Rosa Villaran de la Puente. Pérou

Publié le 28.02.2007| Mis à jour le 08.12.2021

Secrétaire exécutive de « Para que no se repita » (Pour que le drame ne se répète pas) – soutenu par le CCFD – Rosa Villaran de la Puente revient sur le bilan du conflit qui a déchiré le Pérou entre 1980 et 2000 et trace les perspectives d’une difficile réconciliation.

Les plaies d’une sale guerre

En août 2003, la Commission vérité et réconciliation (CVR) concluait que deux décennies d’affrontements entre l’armée et le Sentier lumineux avaient fait plus de 69 000 victimes. Cette annonce fut-elle un choc ?
RVP : Oui et non. Comme tout le monde, le chiffre des victimes m’a impressionnée, mais je savais que les violences étaient plus importantes que ce que disaient les médias. J’avais moi-même été douloureusement éprouvée par le conflit, car mon mari, soupçonné à tort d’être un sympathisant du Sentier lumineux, avait été sauvagement tué par des soldats de la garde républicaine, en mars 1982, à Ayacucho, dans l’hôpital où il était soigné. J’avais aussi entendu parler de dizaines d’autres cas d’exécutions extrajudiciaires.

Pourquoi « Para que no se repita » a-t-il pris le relais de la CVR ?
La CVR a fait un travail remarquable en consignant quelque 17 000 témoignages. Il s’agissait pour nous de vulgariser ces résultats. Et aussi, d’éviter un retour des années noires en menant la lutte contre l’impunité et pour la mémoire, préalables à une véritable réconciliation. Nous nous battons aussi pour que toutes les victimes du conflit obtiennent des réparations – individuelles ou collectives (pour leur communauté rurale, par exemple) – sans quoi les blessures de la sale guerre, souvent encore béantes, ne cicatriseront pas.
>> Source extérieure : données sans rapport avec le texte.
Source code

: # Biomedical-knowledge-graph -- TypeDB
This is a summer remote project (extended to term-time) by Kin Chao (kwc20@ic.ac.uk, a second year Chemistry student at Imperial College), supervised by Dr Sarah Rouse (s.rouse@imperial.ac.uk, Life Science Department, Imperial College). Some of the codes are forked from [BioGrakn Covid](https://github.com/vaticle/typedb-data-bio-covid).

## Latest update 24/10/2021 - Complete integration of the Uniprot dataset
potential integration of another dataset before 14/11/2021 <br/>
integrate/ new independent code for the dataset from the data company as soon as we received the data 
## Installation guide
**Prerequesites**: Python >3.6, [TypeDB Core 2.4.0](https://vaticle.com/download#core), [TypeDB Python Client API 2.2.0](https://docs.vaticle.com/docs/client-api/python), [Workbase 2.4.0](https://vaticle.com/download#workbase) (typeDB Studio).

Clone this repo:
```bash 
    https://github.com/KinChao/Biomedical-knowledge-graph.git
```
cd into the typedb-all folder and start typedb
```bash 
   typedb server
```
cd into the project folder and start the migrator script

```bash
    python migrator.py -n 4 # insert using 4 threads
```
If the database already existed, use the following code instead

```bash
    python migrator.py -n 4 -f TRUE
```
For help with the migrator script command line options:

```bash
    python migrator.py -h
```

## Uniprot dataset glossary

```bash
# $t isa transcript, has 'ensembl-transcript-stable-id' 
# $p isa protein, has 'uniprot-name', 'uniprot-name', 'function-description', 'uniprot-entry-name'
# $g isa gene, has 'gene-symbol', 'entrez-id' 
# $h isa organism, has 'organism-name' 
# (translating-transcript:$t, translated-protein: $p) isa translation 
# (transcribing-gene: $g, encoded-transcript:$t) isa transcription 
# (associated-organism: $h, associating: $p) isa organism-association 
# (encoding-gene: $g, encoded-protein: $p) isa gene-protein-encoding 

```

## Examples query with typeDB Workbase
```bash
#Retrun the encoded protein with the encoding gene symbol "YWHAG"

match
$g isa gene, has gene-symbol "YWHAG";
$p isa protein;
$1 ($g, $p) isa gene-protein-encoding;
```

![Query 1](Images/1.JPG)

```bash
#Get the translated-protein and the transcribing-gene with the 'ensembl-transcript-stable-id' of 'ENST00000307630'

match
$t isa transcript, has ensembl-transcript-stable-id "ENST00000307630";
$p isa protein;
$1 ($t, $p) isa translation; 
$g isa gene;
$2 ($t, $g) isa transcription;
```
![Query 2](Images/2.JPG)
C’est pour cela que nous tenons des meetings dans tout le pays, que nous édifions des monuments aux morts et disparus dans les villages, que nous organisons des marches pour la paix.
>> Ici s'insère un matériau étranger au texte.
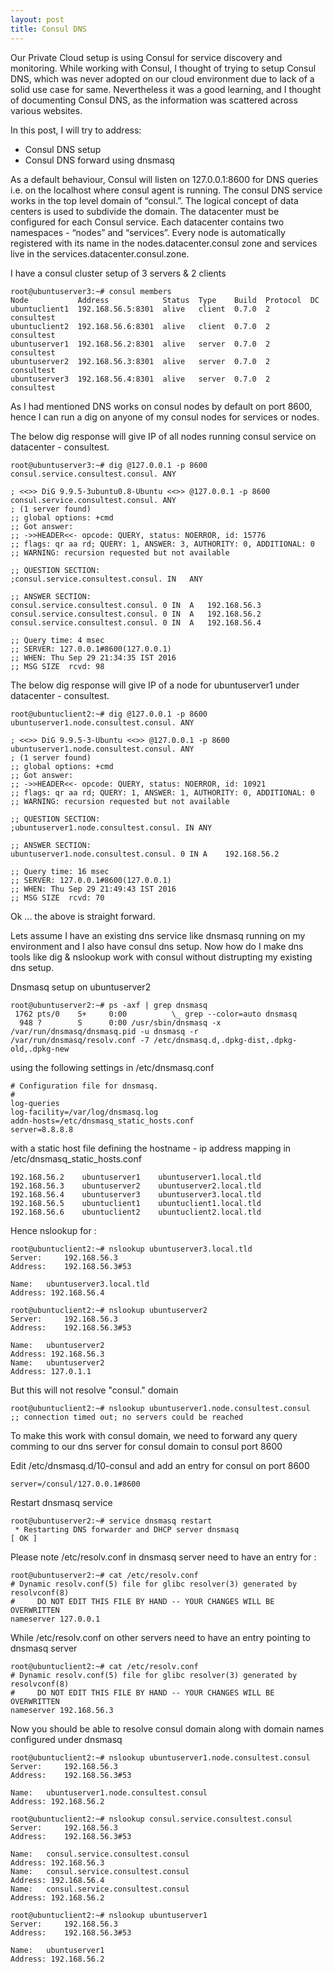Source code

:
 ```yaml
---
layout: post
title: Consul DNS
---
```


Our Private Cloud setup is using Consul for service discovery and monitoring. While working with Consul, I thought of trying to setup Consul DNS, which was never adopted on our cloud environment due to lack of a solid use case for same. Nevertheless it was a good learning, and I thought of documenting Consul DNS, as the information was scattered across various websites.

In this post, I will try to address: 
* Consul DNS setup 
* Consul DNS forward using dnsmasq

As a default behaviour, Consul will listen on 127.0.0.1:8600 for DNS queries i.e. on the localhost where consul agent is running. The consul DNS service works in the top level domain of “consul.”. The logical concept of data centers is used to subdivide the domain. The datacenter must be configured for each Consul service. Each datacenter contains two namespaces - “nodes” and “services”. Every node is automatically registered with its name in the nodes.datacenter.consul zone and services live in the services.datacenter.consul.zone. 

I have a consul cluster setup of 3 servers & 2 clients

```
root@ubuntuserver3:~# consul members
Node           Address            Status  Type    Build  Protocol  DC
ubuntuclient1  192.168.56.5:8301  alive   client  0.7.0  2         consultest
ubuntuclient2  192.168.56.6:8301  alive   client  0.7.0  2         consultest
ubuntuserver1  192.168.56.2:8301  alive   server  0.7.0  2         consultest
ubuntuserver2  192.168.56.3:8301  alive   server  0.7.0  2         consultest
ubuntuserver3  192.168.56.4:8301  alive   server  0.7.0  2         consultest
```

As I had mentioned DNS works on consul nodes by default on port 8600, hence I can run a dig on anyone of my consul nodes for services or nodes.

The below dig response will give IP of all nodes running consul service on datacenter - consultest.

```
root@ubuntuserver3:~# dig @127.0.0.1 -p 8600 consul.service.consultest.consul. ANY

; <<>> DiG 9.9.5-3ubuntu0.8-Ubuntu <<>> @127.0.0.1 -p 8600 consul.service.consultest.consul. ANY
; (1 server found)
;; global options: +cmd
;; Got answer:
;; ->>HEADER<<- opcode: QUERY, status: NOERROR, id: 15776
;; flags: qr aa rd; QUERY: 1, ANSWER: 3, AUTHORITY: 0, ADDITIONAL: 0
;; WARNING: recursion requested but not available

;; QUESTION SECTION:
;consul.service.consultest.consul. IN	ANY

;; ANSWER SECTION:
consul.service.consultest.consul. 0 IN	A	192.168.56.3
consul.service.consultest.consul. 0 IN	A	192.168.56.2
consul.service.consultest.consul. 0 IN	A	192.168.56.4

;; Query time: 4 msec
;; SERVER: 127.0.0.1#8600(127.0.0.1)
;; WHEN: Thu Sep 29 21:34:35 IST 2016
;; MSG SIZE  rcvd: 98
```

The below dig response will give IP of a node for ubuntuserver1 under datacenter - consultest.

```
root@ubuntuclient2:~# dig @127.0.0.1 -p 8600 ubuntuserver1.node.consultest.consul. ANY

; <<>> DiG 9.9.5-3-Ubuntu <<>> @127.0.0.1 -p 8600 ubuntuserver1.node.consultest.consul. ANY
; (1 server found)
;; global options: +cmd
;; Got answer:
;; ->>HEADER<<- opcode: QUERY, status: NOERROR, id: 10921
;; flags: qr aa rd; QUERY: 1, ANSWER: 1, AUTHORITY: 0, ADDITIONAL: 0
;; WARNING: recursion requested but not available

;; QUESTION SECTION:
;ubuntuserver1.node.consultest.consul. IN ANY

;; ANSWER SECTION:
ubuntuserver1.node.consultest.consul. 0	IN A	192.168.56.2

;; Query time: 16 msec
;; SERVER: 127.0.0.1#8600(127.0.0.1)
;; WHEN: Thu Sep 29 21:49:43 IST 2016
;; MSG SIZE  rcvd: 70
```

Ok ... the above is straight forward.

Lets assume I have an existing dns service like dnsmasq running on my environment and I also have consul dns setup. Now how do I make dns tools like dig & nslookup work with consul without distrupting my existing dns setup.

Dnsmasq setup on ubuntuserver2

```
root@ubuntuserver2:~# ps -axf | grep dnsmasq
 1762 pts/0    S+     0:00          \_ grep --color=auto dnsmasq
  948 ?        S      0:00 /usr/sbin/dnsmasq -x /var/run/dnsmasq/dnsmasq.pid -u dnsmasq -r /var/run/dnsmasq/resolv.conf -7 /etc/dnsmasq.d,.dpkg-dist,.dpkg-old,.dpkg-new
```
  
using the following settings in /etc/dnsmasq.conf 

```
# Configuration file for dnsmasq.
#
log-queries
log-facility=/var/log/dnsmasq.log
addn-hosts=/etc/dnsmasq_static_hosts.conf
server=8.8.8.8
```

with a static host file defining the hostname - ip address mapping in /etc/dnsmasq_static_hosts.conf

```
192.168.56.2    ubuntuserver1    ubuntuserver1.local.tld
192.168.56.3    ubuntuserver2    ubuntuserver2.local.tld
192.168.56.4    ubuntuserver3    ubuntuserver3.local.tld
192.168.56.5    ubuntuclient1    ubuntuclient1.local.tld
192.168.56.6    ubuntuclient2    ubuntuclient2.local.tld
```

Hence nslookup for :

```
root@ubuntuclient2:~# nslookup ubuntuserver3.local.tld
Server:		192.168.56.3
Address:	192.168.56.3#53

Name:	ubuntuserver3.local.tld
Address: 192.168.56.4

root@ubuntuclient2:~# nslookup ubuntuserver2
Server:		192.168.56.3
Address:	192.168.56.3#53

Name:	ubuntuserver2
Address: 192.168.56.3
Name:	ubuntuserver2
Address: 127.0.1.1
```

But this will not resolve "consul." domain 

```
root@ubuntuclient2:~# nslookup ubuntuserver1.node.consultest.consul
;; connection timed out; no servers could be reached
```

To make this work with consul domain, we need to forward any query comming to our dns server for consul domain to consul port 8600

Edit /etc/dnsmasq.d/10-consul and add an entry for consul on port 8600

```
server=/consul/127.0.0.1#8600
```

Restart dnsmasq service 

```
root@ubuntuserver2:~# service dnsmasq restart
 * Restarting DNS forwarder and DHCP server dnsmasq                          [ OK ]
```

Please note /etc/resolv.conf in dnsmasq server need to have an entry for :

```
root@ubuntuserver2:~# cat /etc/resolv.conf 
# Dynamic resolv.conf(5) file for glibc resolver(3) generated by resolvconf(8)
#     DO NOT EDIT THIS FILE BY HAND -- YOUR CHANGES WILL BE OVERWRITTEN
nameserver 127.0.0.1
```

While /etc/resolv.conf on other servers need to have an entry pointing to dnsmasq server

```
root@ubuntuclient2:~# cat /etc/resolv.conf 
# Dynamic resolv.conf(5) file for glibc resolver(3) generated by resolvconf(8)
#     DO NOT EDIT THIS FILE BY HAND -- YOUR CHANGES WILL BE OVERWRITTEN
nameserver 192.168.56.3
```

Now you should be able to resolve consul domain along with domain names configured under dnsmasq

```
root@ubuntuclient2:~# nslookup ubuntuserver1.node.consultest.consul
Server:		192.168.56.3
Address:	192.168.56.3#53

Name:	ubuntuserver1.node.consultest.consul
Address: 192.168.56.2

root@ubuntuclient2:~# nslookup consul.service.consultest.consul
Server:		192.168.56.3
Address:	192.168.56.3#53

Name:	consul.service.consultest.consul
Address: 192.168.56.3
Name:	consul.service.consultest.consul
Address: 192.168.56.4
Name:	consul.service.consultest.consul
Address: 192.168.56.2

root@ubuntuclient2:~# nslookup ubuntuserver1
Server:		192.168.56.3
Address:	192.168.56.3#53

Name:	ubuntuserver1
Address: 192.168.56.2
```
Cela débouche-t-il sur des expériences de dialogue et de réconciliation ?
Oui, localement. Dans les zones reculées des Andes, je connais des communautés indiennes dans lesquelles des familles ont été décimées à la fois par l’armée et la guérilla : un enfant ou plusieurs assassinés par chaque camp. Parfois, les voisins sont de possibles dénonciateurs. Malgré tout, les habitants de ces hameaux vont de l’avant en tablant sur les nouvelles générations. Nous appuyons ces expériences, même si nous savons qu’elles ont un coût psychologique élevé pour les plus meurtris, en raison des non-dits qui subsistent. Ailleurs, nous tentons des rapprochements entre organisations de veuves, qu’elles soient femmes de soldats ou compagnes de guérilleros.
Mais le contexte n’est guère favorable. D’un côté, les dirigeants du Sentier lumineux ne se sont livrés à aucune autocritique lors de leur procès. De l’autre, Alan Garcia rend hommage aux seuls militaires qui ont « sacrifié leur vie pour sauver le pays du terrorisme » et ignore les victimes civiles. Ce n’est pas digne de celui qui devrait se poser en rassembleur de la nation.
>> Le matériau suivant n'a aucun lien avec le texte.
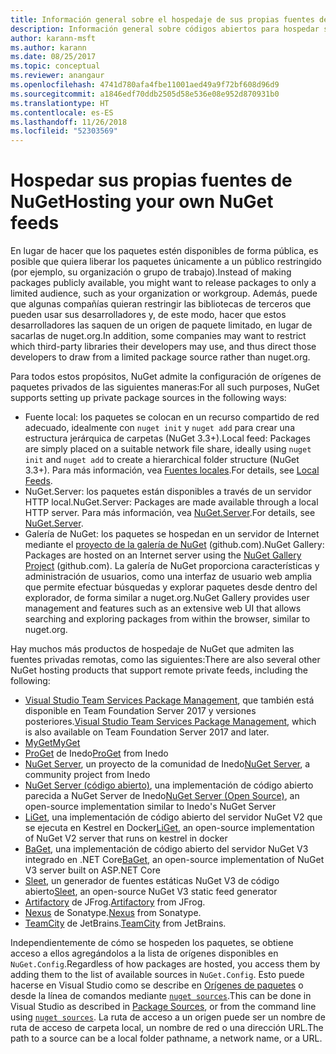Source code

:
 ```yaml
---
title: Información general sobre el hospedaje de sus propias fuentes de NuGet
description: Información general sobre códigos abiertos para hospedar sus propias fuentes o galerías de paquetes de NuGet, ya sea de forma local o remota.
author: karann-msft
ms.author: karann
ms.date: 08/25/2017
ms.topic: conceptual
ms.reviewer: anangaur
ms.openlocfilehash: 4741d780afa4fbe11001aed49a9f72bf608d96d9
ms.sourcegitcommit: a1846edf70ddb2505d58e536e08e952d870931b0
ms.translationtype: HT
ms.contentlocale: es-ES
ms.lasthandoff: 11/26/2018
ms.locfileid: "52303569"
---
```

# <a name="hosting-your-own-nuget-feeds"></a><span data-ttu-id="cf773-103">Hospedar sus propias fuentes de NuGet</span><span class="sxs-lookup"><span data-stu-id="cf773-103">Hosting your own NuGet feeds</span></span>

<span data-ttu-id="cf773-104">En lugar de hacer que los paquetes estén disponibles de forma pública, es posible que quiera liberar los paquetes únicamente a un público restringido (por ejemplo, su organización o grupo de trabajo).</span><span class="sxs-lookup"><span data-stu-id="cf773-104">Instead of making packages publicly available, you might want to release packages to only a limited audience, such as your organization or workgroup.</span></span> <span data-ttu-id="cf773-105">Además, puede que algunas compañías quieran restringir las bibliotecas de terceros que pueden usar sus desarrolladores y, de este modo, hacer que estos desarrolladores las saquen de un origen de paquete limitado, en lugar de sacarlas de nuget.org.</span><span class="sxs-lookup"><span data-stu-id="cf773-105">In addition, some companies may want to restrict which third-party libraries their developers may use, and thus direct those developers to draw from a limited package source rather than nuget.org.</span></span>

<span data-ttu-id="cf773-106">Para todos estos propósitos, NuGet admite la configuración de orígenes de paquetes privados de las siguientes maneras:</span><span class="sxs-lookup"><span data-stu-id="cf773-106">For all such purposes, NuGet supports setting up private package sources in the following ways:</span></span>

- <span data-ttu-id="cf773-107">Fuente local: los paquetes se colocan en un recurso compartido de red adecuado, idealmente con `nuget init` y `nuget add` para crear una estructura jerárquica de carpetas (NuGet 3.3+).</span><span class="sxs-lookup"><span data-stu-id="cf773-107">Local feed: Packages are simply placed on a suitable network file share, ideally using `nuget init` and `nuget add` to create a hierarchical folder structure (NuGet 3.3+).</span></span> <span data-ttu-id="cf773-108">Para más información, vea [Fuentes locales](../hosting-packages/local-feeds.md).</span><span class="sxs-lookup"><span data-stu-id="cf773-108">For details, see [Local Feeds](../hosting-packages/local-feeds.md).</span></span>
- <span data-ttu-id="cf773-109">NuGet.Server: los paquetes están disponibles a través de un servidor HTTP local.</span><span class="sxs-lookup"><span data-stu-id="cf773-109">NuGet.Server: Packages are made available through a local HTTP server.</span></span> <span data-ttu-id="cf773-110">Para más información, vea [NuGet.Server](../hosting-packages/nuget-server.md).</span><span class="sxs-lookup"><span data-stu-id="cf773-110">For details, see [NuGet.Server](../hosting-packages/nuget-server.md).</span></span>
- <span data-ttu-id="cf773-111">Galería de NuGet: los paquetes se hospedan en un servidor de Internet mediante el [proyecto de la galería de NuGet](https://github.com/NuGet/NuGetGallery#build-and-run-the-gallery-in-arbitrary-number-easy-steps) (github.com).</span><span class="sxs-lookup"><span data-stu-id="cf773-111">NuGet Gallery: Packages are hosted on an Internet server using the [NuGet Gallery Project](https://github.com/NuGet/NuGetGallery#build-and-run-the-gallery-in-arbitrary-number-easy-steps) (github.com).</span></span> <span data-ttu-id="cf773-112">La galería de NuGet proporciona características y administración de usuarios, como una interfaz de usuario web amplia que permite efectuar búsquedas y explorar paquetes desde dentro del explorador, de forma similar a nuget.org.</span><span class="sxs-lookup"><span data-stu-id="cf773-112">NuGet Gallery provides user management and features such as an extensive web UI that allows searching and exploring packages from within the browser, similar to nuget.org.</span></span>

<span data-ttu-id="cf773-113">Hay muchos más productos de hospedaje de NuGet que admiten las fuentes privadas remotas, como las siguientes:</span><span class="sxs-lookup"><span data-stu-id="cf773-113">There are also several other NuGet hosting products that support remote private feeds, including the following:</span></span>

- <span data-ttu-id="cf773-114">[Visual Studio Team Services Package Management](https://www.visualstudio.com/docs/package/nuget/publish), que también está disponible en Team Foundation Server 2017 y versiones posteriores.</span><span class="sxs-lookup"><span data-stu-id="cf773-114">[Visual Studio Team Services Package Management](https://www.visualstudio.com/docs/package/nuget/publish), which is also available on Team Foundation Server 2017 and later.</span></span>
- [<span data-ttu-id="cf773-115">MyGet</span><span class="sxs-lookup"><span data-stu-id="cf773-115">MyGet</span></span>](http://myget.org)
- <span data-ttu-id="cf773-116">[ProGet](http://inedo.com/proget) de Inedo</span><span class="sxs-lookup"><span data-stu-id="cf773-116">[ProGet](http://inedo.com/proget) from Inedo</span></span>
- <span data-ttu-id="cf773-117">[NuGet Server](http://nugetserver.net/), un proyecto de la comunidad de Inedo</span><span class="sxs-lookup"><span data-stu-id="cf773-117">[NuGet Server](http://nugetserver.net/), a community project from Inedo</span></span>
- <span data-ttu-id="cf773-118">[NuGet Server (código abierto)](http://nuget-server.net), una implementación de código abierto parecida a NuGet Server de Inedo</span><span class="sxs-lookup"><span data-stu-id="cf773-118">[NuGet Server (Open Source)](http://nuget-server.net), an open-source implementation similar to Inedo's NuGet Server</span></span>
- <span data-ttu-id="cf773-119">[LiGet](https://github.com/ai-traders/liget), una implementación de código abierto del servidor NuGet V2 que se ejecuta en Kestrel en Docker</span><span class="sxs-lookup"><span data-stu-id="cf773-119">[LiGet](https://github.com/ai-traders/liget), an open-source implementation of NuGet V2 server that runs on kestrel in docker</span></span>
- <span data-ttu-id="cf773-120">[BaGet](https://github.com/loic-sharma/BaGet), una implementación de código abierto del servidor NuGet V3 integrado en .NET Core</span><span class="sxs-lookup"><span data-stu-id="cf773-120">[BaGet](https://github.com/loic-sharma/BaGet), an open-source implementation of NuGet V3 server built on ASP.NET Core</span></span>
- <span data-ttu-id="cf773-121">[Sleet](https://github.com/emgarten/sleet), un generador de fuentes estáticas NuGet V3 de código abierto</span><span class="sxs-lookup"><span data-stu-id="cf773-121">[Sleet](https://github.com/emgarten/sleet), an open-source NuGet V3 static feed generator</span></span>
- <span data-ttu-id="cf773-122">[Artifactory](https://www.jfrog.com/artifactory/) de JFrog.</span><span class="sxs-lookup"><span data-stu-id="cf773-122">[Artifactory](https://www.jfrog.com/artifactory/) from JFrog.</span></span>
- <span data-ttu-id="cf773-123">[Nexus](http://www.sonatype.org/nexus/) de Sonatype.</span><span class="sxs-lookup"><span data-stu-id="cf773-123">[Nexus](http://www.sonatype.org/nexus/) from Sonatype.</span></span>
- <span data-ttu-id="cf773-124">[TeamCity](https://www.jetbrains.com/teamcity/) de JetBrains.</span><span class="sxs-lookup"><span data-stu-id="cf773-124">[TeamCity](https://www.jetbrains.com/teamcity/) from JetBrains.</span></span>

<span data-ttu-id="cf773-125">Independientemente de cómo se hospeden los paquetes, se obtiene acceso a ellos agregándolos a la lista de orígenes disponibles en `NuGet.Config`.</span><span class="sxs-lookup"><span data-stu-id="cf773-125">Regardless of how packages are hosted, you access them by adding them to the list of available sources in `NuGet.Config`.</span></span> <span data-ttu-id="cf773-126">Esto puede hacerse en Visual Studio como se describe en [Orígenes de paquetes](../tools/package-manager-ui.md#package-sources) o desde la línea de comandos mediante [`nuget sources`](../tools/cli-ref-sources.md).</span><span class="sxs-lookup"><span data-stu-id="cf773-126">This can be done in Visual Studio as described in [Package Sources](../tools/package-manager-ui.md#package-sources), or from the command line using [`nuget sources`](../tools/cli-ref-sources.md).</span></span> <span data-ttu-id="cf773-127">La ruta de acceso a un origen puede ser un nombre de ruta de acceso de carpeta local, un nombre de red o una dirección URL.</span><span class="sxs-lookup"><span data-stu-id="cf773-127">The path to a source can be a local folder pathname, a network name, or a URL.</span></span>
Comment expliquez-vous cette absence d’ouverture présidentielle ?
Mon sentiment est que sur tous les dossiers de droits de l’homme, Alan Garcia et son vice-président, l’amiral Luis Giampietri, sont mal à l’aise, car ils craignent que le passé resurgisse et que la justice leur demande des comptes. Ils sont tous les deux impliqués dans le massacre de détenus du Sentier lumineux dans l’île pénitentiaire d’El Fronton, en 1986. Et l’on impute à Alan Garcia la création d’escadrons de la mort, lors de son premier mandat (1985-1990), avant que son successeur, Alberto Fujimori, ne reprenne le flambeau. Il est aussi étonnant que notre président, qui s’affiche social-démocrate, se soit récemment prononcé pour le rétablissement de la peine de mort contre les violeurs et assassins d’enfants et les auteurs d’actes terroristes. Ces dérives inquiètent. Mais elles nous confortent dans la nécessité de notre action citoyenne.